◆ **Work task**: Within the listing below, the lines to output run from the one containing "shared across modules" through the one containing "example I want"; copy them exactly and nothing else.
== Input
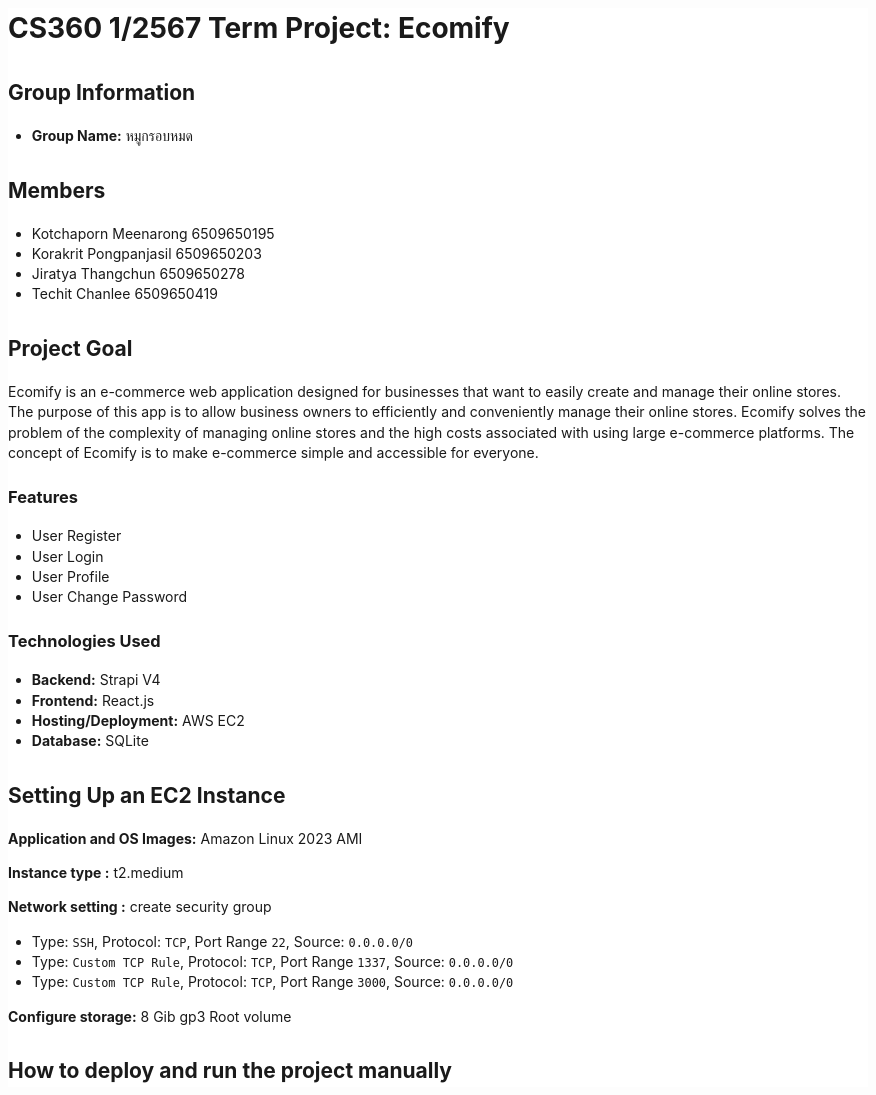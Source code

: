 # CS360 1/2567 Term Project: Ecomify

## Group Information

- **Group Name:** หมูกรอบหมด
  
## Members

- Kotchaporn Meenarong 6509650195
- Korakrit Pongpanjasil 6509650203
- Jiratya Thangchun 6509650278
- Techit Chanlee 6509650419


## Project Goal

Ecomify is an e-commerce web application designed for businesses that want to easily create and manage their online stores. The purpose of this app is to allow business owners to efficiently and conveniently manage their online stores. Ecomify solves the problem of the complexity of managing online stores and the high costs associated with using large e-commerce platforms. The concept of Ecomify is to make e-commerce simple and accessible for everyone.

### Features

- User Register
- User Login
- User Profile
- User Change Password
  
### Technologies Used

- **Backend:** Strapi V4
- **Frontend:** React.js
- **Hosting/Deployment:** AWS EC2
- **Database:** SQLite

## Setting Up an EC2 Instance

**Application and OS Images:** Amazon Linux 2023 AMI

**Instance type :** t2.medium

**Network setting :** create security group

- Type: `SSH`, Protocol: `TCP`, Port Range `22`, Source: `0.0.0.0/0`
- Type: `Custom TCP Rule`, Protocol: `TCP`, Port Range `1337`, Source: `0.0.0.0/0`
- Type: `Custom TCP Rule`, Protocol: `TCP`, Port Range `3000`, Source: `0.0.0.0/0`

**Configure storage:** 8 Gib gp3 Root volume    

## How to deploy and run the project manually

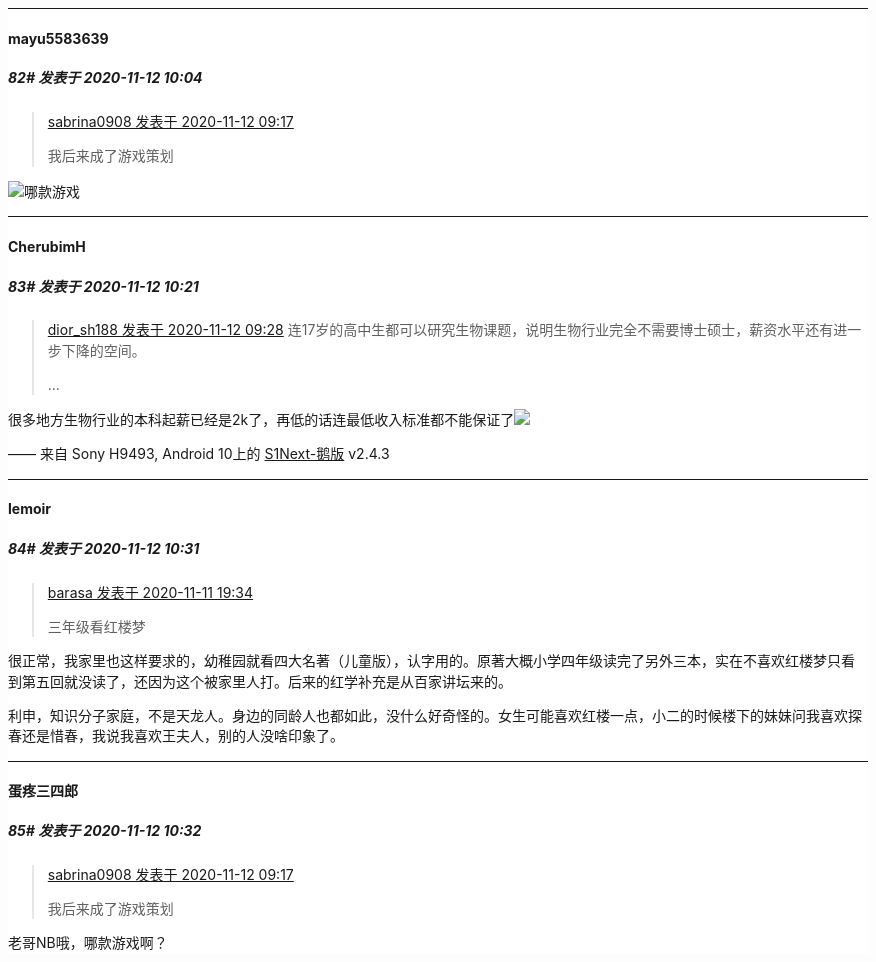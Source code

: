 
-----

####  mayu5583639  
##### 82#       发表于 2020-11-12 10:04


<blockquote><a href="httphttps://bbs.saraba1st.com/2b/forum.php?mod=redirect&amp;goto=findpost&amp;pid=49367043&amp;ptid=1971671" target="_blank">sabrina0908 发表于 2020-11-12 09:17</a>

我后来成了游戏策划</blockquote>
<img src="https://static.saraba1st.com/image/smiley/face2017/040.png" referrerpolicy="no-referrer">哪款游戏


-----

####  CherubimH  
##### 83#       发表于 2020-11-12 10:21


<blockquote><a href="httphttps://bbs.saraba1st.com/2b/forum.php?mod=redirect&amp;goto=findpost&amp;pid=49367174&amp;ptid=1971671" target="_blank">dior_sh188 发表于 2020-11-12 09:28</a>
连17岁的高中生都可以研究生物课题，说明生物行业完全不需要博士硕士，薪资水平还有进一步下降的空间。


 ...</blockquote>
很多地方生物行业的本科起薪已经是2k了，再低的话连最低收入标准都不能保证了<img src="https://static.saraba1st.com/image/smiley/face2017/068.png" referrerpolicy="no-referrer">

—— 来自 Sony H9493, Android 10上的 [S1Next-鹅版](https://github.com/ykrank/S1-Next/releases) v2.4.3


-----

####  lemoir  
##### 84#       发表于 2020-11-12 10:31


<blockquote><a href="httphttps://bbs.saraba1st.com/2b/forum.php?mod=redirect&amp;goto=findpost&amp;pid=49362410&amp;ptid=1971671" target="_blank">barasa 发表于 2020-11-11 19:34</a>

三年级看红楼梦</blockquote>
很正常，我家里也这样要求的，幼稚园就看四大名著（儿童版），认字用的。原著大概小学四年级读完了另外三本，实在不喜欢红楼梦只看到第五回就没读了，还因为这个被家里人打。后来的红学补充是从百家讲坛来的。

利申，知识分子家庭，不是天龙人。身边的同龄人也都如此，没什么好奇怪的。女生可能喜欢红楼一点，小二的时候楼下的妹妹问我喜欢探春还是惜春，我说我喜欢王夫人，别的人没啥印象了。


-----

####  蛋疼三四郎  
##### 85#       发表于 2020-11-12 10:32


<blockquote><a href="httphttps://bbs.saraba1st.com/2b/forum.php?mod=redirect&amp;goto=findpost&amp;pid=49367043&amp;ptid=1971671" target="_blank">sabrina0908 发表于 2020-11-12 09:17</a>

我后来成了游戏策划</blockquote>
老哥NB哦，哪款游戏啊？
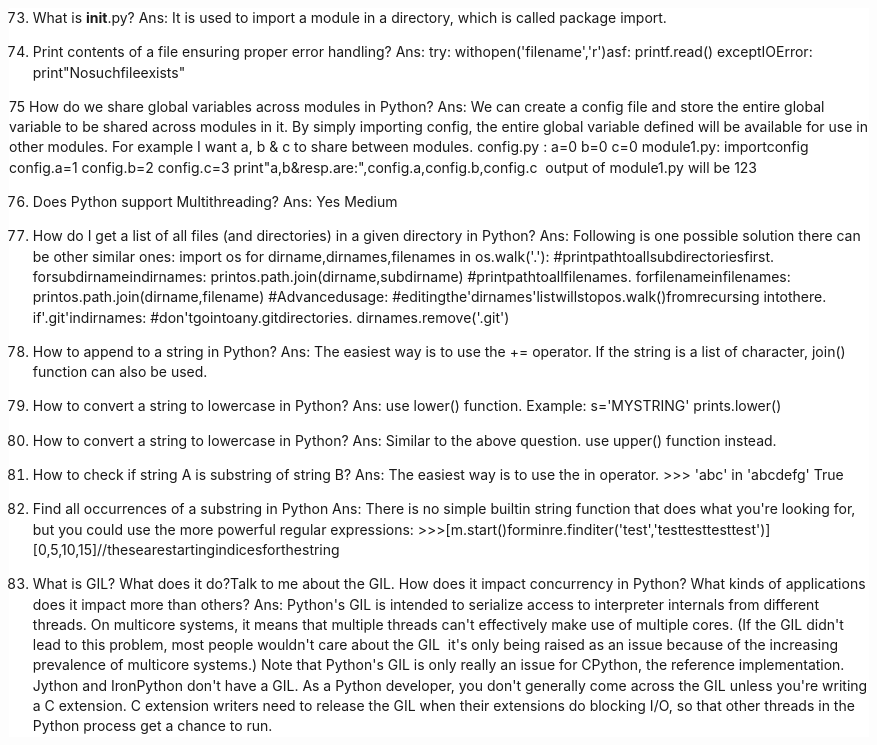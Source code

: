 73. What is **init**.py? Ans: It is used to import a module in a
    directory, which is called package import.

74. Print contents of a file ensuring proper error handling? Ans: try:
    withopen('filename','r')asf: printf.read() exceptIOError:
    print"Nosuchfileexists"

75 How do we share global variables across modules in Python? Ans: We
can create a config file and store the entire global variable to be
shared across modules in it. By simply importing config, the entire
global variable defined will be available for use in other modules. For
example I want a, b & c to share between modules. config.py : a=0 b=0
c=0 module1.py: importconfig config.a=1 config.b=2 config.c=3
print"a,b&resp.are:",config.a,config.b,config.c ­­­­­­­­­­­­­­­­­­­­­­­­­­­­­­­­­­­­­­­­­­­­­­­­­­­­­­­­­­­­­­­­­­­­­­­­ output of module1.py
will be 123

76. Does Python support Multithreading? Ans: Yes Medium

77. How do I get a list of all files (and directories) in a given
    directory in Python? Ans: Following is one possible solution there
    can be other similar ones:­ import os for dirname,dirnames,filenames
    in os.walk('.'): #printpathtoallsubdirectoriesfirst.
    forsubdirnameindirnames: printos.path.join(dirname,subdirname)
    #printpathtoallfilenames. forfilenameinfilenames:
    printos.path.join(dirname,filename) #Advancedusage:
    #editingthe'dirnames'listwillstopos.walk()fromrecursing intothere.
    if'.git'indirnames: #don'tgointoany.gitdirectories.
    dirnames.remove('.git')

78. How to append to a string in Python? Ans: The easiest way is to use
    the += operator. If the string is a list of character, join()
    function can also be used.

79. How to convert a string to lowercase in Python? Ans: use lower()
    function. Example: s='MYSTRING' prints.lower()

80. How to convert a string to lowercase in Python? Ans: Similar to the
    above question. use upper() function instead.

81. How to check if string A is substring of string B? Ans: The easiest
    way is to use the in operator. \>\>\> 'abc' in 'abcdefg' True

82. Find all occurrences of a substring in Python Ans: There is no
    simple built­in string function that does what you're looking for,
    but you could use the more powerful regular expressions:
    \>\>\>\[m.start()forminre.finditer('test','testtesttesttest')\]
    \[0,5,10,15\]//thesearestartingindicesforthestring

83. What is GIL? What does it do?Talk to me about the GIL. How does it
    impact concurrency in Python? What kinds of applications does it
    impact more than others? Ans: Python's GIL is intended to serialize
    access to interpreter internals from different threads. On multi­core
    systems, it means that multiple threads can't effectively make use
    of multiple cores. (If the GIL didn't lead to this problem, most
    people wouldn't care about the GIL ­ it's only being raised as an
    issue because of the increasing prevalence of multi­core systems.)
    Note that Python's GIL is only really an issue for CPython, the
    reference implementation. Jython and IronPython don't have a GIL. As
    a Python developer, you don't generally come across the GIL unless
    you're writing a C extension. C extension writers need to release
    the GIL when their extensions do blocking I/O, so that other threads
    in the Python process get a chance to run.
====
◆ **Finished task**:
shared across modules in it. By simply importing config, the entire
global variable defined will be available for use in other modules. For
example I want a, b & c to share between modules. config.py : a=0 b=0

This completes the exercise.